╭─ Supplied records

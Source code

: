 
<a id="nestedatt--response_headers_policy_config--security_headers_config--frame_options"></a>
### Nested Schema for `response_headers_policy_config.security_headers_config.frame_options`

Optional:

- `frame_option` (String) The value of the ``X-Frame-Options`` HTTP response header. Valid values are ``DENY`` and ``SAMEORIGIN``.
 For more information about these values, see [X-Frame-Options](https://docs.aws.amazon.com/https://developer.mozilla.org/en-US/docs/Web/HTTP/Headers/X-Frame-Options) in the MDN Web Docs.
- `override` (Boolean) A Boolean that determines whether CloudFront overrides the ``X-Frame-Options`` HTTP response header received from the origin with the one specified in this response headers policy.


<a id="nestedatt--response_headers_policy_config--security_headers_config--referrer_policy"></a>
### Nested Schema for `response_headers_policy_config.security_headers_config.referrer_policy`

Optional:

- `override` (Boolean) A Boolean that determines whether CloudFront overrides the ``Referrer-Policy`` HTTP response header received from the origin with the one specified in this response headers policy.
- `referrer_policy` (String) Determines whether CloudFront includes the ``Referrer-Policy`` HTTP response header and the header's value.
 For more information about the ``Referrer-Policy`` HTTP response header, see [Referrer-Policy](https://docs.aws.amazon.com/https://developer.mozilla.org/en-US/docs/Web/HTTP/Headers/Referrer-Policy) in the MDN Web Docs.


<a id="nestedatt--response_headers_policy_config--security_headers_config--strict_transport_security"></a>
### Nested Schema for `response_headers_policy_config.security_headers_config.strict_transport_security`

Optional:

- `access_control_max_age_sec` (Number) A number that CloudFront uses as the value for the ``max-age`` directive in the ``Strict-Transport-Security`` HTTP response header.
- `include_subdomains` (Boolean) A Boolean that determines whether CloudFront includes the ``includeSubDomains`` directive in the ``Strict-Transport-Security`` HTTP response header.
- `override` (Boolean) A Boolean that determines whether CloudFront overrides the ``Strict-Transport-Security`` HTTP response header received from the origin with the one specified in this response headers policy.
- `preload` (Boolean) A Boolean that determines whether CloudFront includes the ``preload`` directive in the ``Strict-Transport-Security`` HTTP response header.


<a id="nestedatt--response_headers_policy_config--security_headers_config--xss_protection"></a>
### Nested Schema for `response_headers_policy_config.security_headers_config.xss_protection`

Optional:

╰─

Working through the records above, copy each one exactly.

Source code

: 
<a id="nestedatt--response_headers_policy_config--security_headers_config--frame_options"></a>
### Nested Schema for `response_headers_policy_config.security_headers_config.frame_options`

Optional:

- `frame_option` (String) The value of the ``X-Frame-Options`` HTTP response header. Valid values are ``DENY`` and ``SAMEORIGIN``.
 For more information about these values, see [X-Frame-Options](https://docs.aws.amazon.com/https://developer.mozilla.org/en-US/docs/Web/HTTP/Headers/X-Frame-Options) in the MDN Web Docs.
- `override` (Boolean) A Boolean that determines whether CloudFront overrides the ``X-Frame-Options`` HTTP response header received from the origin with the one specified in this response headers policy.


<a id="nestedatt--response_headers_policy_config--security_headers_config--referrer_policy"></a>
### Nested Schema for `response_headers_policy_config.security_headers_config.referrer_policy`

Optional:

- `override` (Boolean) A Boolean that determines whether CloudFront overrides the ``Referrer-Policy`` HTTP response header received from the origin with the one specified in this response headers policy.
- `referrer_policy` (String) Determines whether CloudFront includes the ``Referrer-Policy`` HTTP response header and the header's value.
 For more information about the ``Referrer-Policy`` HTTP response header, see [Referrer-Policy](https://docs.aws.amazon.com/https://developer.mozilla.org/en-US/docs/Web/HTTP/Headers/Referrer-Policy) in the MDN Web Docs.


<a id="nestedatt--response_headers_policy_config--security_headers_config--strict_transport_security"></a>
### Nested Schema for `response_headers_policy_config.security_headers_config.strict_transport_security`

Optional:

- `access_control_max_age_sec` (Number) A number that CloudFront uses as the value for the ``max-age`` directive in the ``Strict-Transport-Security`` HTTP response header.
- `include_subdomains` (Boolean) A Boolean that determines whether CloudFront includes the ``includeSubDomains`` directive in the ``Strict-Transport-Security`` HTTP response header.
- `override` (Boolean) A Boolean that determines whether CloudFront overrides the ``Strict-Transport-Security`` HTTP response header received from the origin with the one specified in this response headers policy.
- `preload` (Boolean) A Boolean that determines whether CloudFront includes the ``preload`` directive in the ``Strict-Transport-Security`` HTTP response header.


<a id="nestedatt--response_headers_policy_config--security_headers_config--xss_protection"></a>
### Nested Schema for `response_headers_policy_config.security_headers_config.xss_protection`

Optional:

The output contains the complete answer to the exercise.